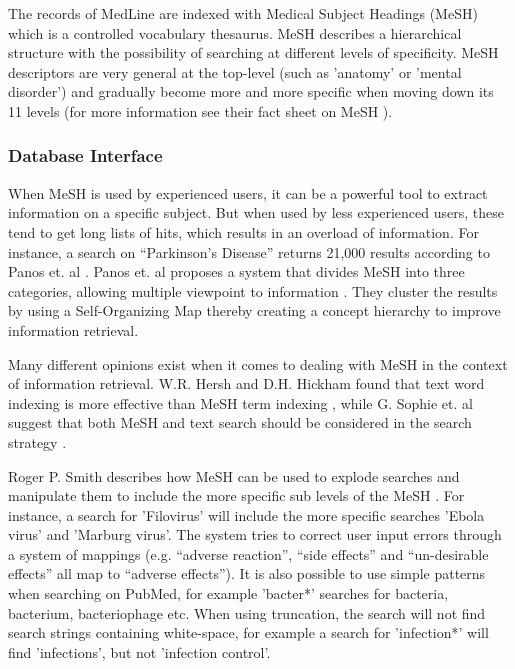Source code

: The records of MedLine are indexed with Medical Subject Headings
(MeSH) which is a controlled vocabulary thesaurus. MeSH describes a
hierarchical structure with the possibility of searching at different
levels of specificity. MeSH descriptors are very general at the
top-level (such as 'anatomy' or 'mental disorder') and gradually
become more and more specific when moving down its 11 levels (for
more information see their fact sheet on MeSH \cite{FactSheetMeSH}).

\subsubsection{Database Interface}
When MeSH is used by experienced users, it can be a powerful tool to
extract information on a specific subject. But when used by less
experienced users, these tend to get long lists of hits, which results
in an overload of information. For instance, a search on ``Parkinson's
Disease'' returns 21,000 results according to Panos et. al
\cite{DataMiningBiomedicine}. Panos et. al proposes a system that
divides MeSH into three categories, allowing multiple viewpoint  to
information \cite{DataMiningBiomedicine}. They cluster the results by
using a Self-Organizing Map thereby creating a concept hierarchy to
improve information retrieval.

Many different opinions exist when it comes to dealing with
MeSH in the context of information retrieval. W.R. Hersh and
D.H. Hickham found that text word indexing is more effective than MeSH
term indexing \cite{RetrievalEffectiveness}, while G. Sophie et. al
suggest that both MeSH and text search should be considered in the
search strategy \cite{FDGPET}.

Roger P. Smith describes how MeSH can be used to explode searches and
manipulate them to include the more specific sub levels of the
MeSH \cite{TheInternetforPhysicians}. For instance, a search for 'Filovirus' will include the more
specific searches 'Ebola virus' and 'Marburg virus'. The system tries
to correct user input errors through a system of mappings
(e.g. ``adverse reaction'', ``side effects'' and ``un-desirable
effects'' all map to ``adverse effects''). It is also possible to use
simple patterns when searching on PubMed, for example 'bacter*'
searches for bacteria, bacterium, bacteriophage etc. When using
truncation, the search will not find search strings containing
white-space, for example a search for 'infection*' will find
'infections', but not 'infection control'.

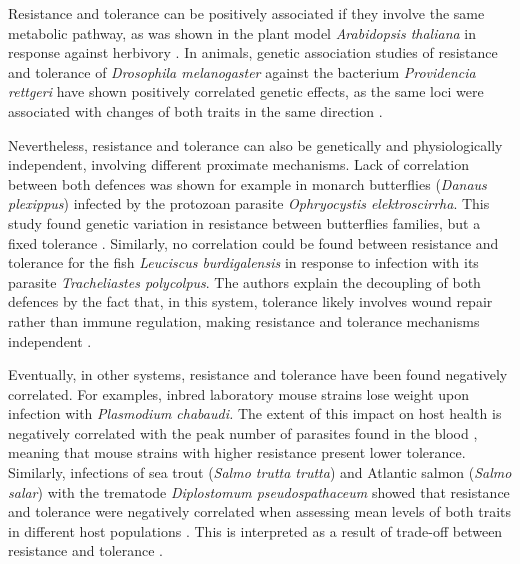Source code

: Resistance and tolerance can be positively associated if they involve the same metabolic pathway, as was shown in the plant model \textit{Arabidopsis thaliana} in response against herbivory \citep{mesa_molecular_2017}. In animals, genetic association studies of resistance and tolerance of \textit{Drosophila melanogaster} against the bacterium \textit{Providencia rettgeri} have shown positively correlated genetic effects, as the same loci were associated with changes of both traits in the same direction \citep{howick_genetic_2017}.\par

Nevertheless, resistance and tolerance can also be genetically and physiologically independent, involving different proximate mechanisms. Lack of correlation between both defences was shown for example in monarch butterflies (\textit{Danaus plexippus}) infected by the protozoan parasite \textit{Ophryocystis elektroscirrha}. This study found genetic variation in resistance between butterflies families, but a fixed tolerance \citep{Lefvre2010}. Similarly, no correlation could be found between resistance and tolerance for the fish \textit{Leuciscus burdigalensis} in response to infection with its parasite \textit{Tracheliastes polycolpus}. The authors explain the decoupling of both defences by the fact that, in this system, tolerance likely involves wound repair rather than immune regulation, making resistance and tolerance mechanisms independent \citep{MazGuilmo2014}.\par

Eventually, in other systems, resistance and tolerance have been found negatively correlated. For examples, inbred laboratory mouse strains lose weight upon infection with \textit{Plasmodium chabaudi.} The extent of this impact on host health is negatively correlated with the peak number of parasites found in the blood \citep{raaberg_disentangling_2007}, meaning that mouse strains with higher resistance present lower tolerance. Similarly, infections of sea trout (\textit{Salmo trutta trutta}) and Atlantic salmon (\textit{Salmo salar}) with the trematode \textit{Diplostomum pseudospathaceum} showed that resistance and tolerance were negatively correlated when assessing mean levels of both traits in different host populations \citep{klemme_vertebrate_2016}. This is interpreted as a result of trade-off between resistance and tolerance \citep{sheldon_ecological_1996, restif_concurrent_2004, raaberg_decomposing_2009}.\par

········

[Task objective]: Write the data above out again exactly, every line of it, and exclude the pictures.

[Task output]:
Source code

: The records of MedLine are indexed with Medical Subject Headings
(MeSH) which is a controlled vocabulary thesaurus. MeSH describes a
hierarchical structure with the possibility of searching at different
levels of specificity. MeSH descriptors are very general at the
top-level (such as 'anatomy' or 'mental disorder') and gradually
become more and more specific when moving down its 11 levels (for
more information see their fact sheet on MeSH \cite{FactSheetMeSH}).

\subsubsection{Database Interface}
When MeSH is used by experienced users, it can be a powerful tool to
extract information on a specific subject. But when used by less
experienced users, these tend to get long lists of hits, which results
in an overload of information. For instance, a search on ``Parkinson's
Disease'' returns 21,000 results according to Panos et. al
\cite{DataMiningBiomedicine}. Panos et. al proposes a system that
divides MeSH into three categories, allowing multiple viewpoint  to
information \cite{DataMiningBiomedicine}. They cluster the results by
using a Self-Organizing Map thereby creating a concept hierarchy to
improve information retrieval.

Many different opinions exist when it comes to dealing with
MeSH in the context of information retrieval. W.R. Hersh and
D.H. Hickham found that text word indexing is more effective than MeSH
term indexing \cite{RetrievalEffectiveness}, while G. Sophie et. al
suggest that both MeSH and text search should be considered in the
search strategy \cite{FDGPET}.

Roger P. Smith describes how MeSH can be used to explode searches and
manipulate them to include the more specific sub levels of the
MeSH \cite{TheInternetforPhysicians}. For instance, a search for 'Filovirus' will include the more
specific searches 'Ebola virus' and 'Marburg virus'. The system tries
to correct user input errors through a system of mappings
(e.g. ``adverse reaction'', ``side effects'' and ``un-desirable
effects'' all map to ``adverse effects''). It is also possible to use
simple patterns when searching on PubMed, for example 'bacter*'
searches for bacteria, bacterium, bacteriophage etc. When using
truncation, the search will not find search strings containing
white-space, for example a search for 'infection*' will find
'infections', but not 'infection control'.

Source code

: Resistance and tolerance can be positively associated if they involve the same metabolic pathway, as was shown in the plant model \textit{Arabidopsis thaliana} in response against herbivory \citep{mesa_molecular_2017}. In animals, genetic association studies of resistance and tolerance of \textit{Drosophila melanogaster} against the bacterium \textit{Providencia rettgeri} have shown positively correlated genetic effects, as the same loci were associated with changes of both traits in the same direction \citep{howick_genetic_2017}.\par

Nevertheless, resistance and tolerance can also be genetically and physiologically independent, involving different proximate mechanisms. Lack of correlation between both defences was shown for example in monarch butterflies (\textit{Danaus plexippus}) infected by the protozoan parasite \textit{Ophryocystis elektroscirrha}. This study found genetic variation in resistance between butterflies families, but a fixed tolerance \citep{Lefvre2010}. Similarly, no correlation could be found between resistance and tolerance for the fish \textit{Leuciscus burdigalensis} in response to infection with its parasite \textit{Tracheliastes polycolpus}. The authors explain the decoupling of both defences by the fact that, in this system, tolerance likely involves wound repair rather than immune regulation, making resistance and tolerance mechanisms independent \citep{MazGuilmo2014}.\par

Eventually, in other systems, resistance and tolerance have been found negatively correlated. For examples, inbred laboratory mouse strains lose weight upon infection with \textit{Plasmodium chabaudi.} The extent of this impact on host health is negatively correlated with the peak number of parasites found in the blood \citep{raaberg_disentangling_2007}, meaning that mouse strains with higher resistance present lower tolerance. Similarly, infections of sea trout (\textit{Salmo trutta trutta}) and Atlantic salmon (\textit{Salmo salar}) with the trematode \textit{Diplostomum pseudospathaceum} showed that resistance and tolerance were negatively correlated when assessing mean levels of both traits in different host populations \citep{klemme_vertebrate_2016}. This is interpreted as a result of trade-off between resistance and tolerance \citep{sheldon_ecological_1996, restif_concurrent_2004, raaberg_decomposing_2009}.\par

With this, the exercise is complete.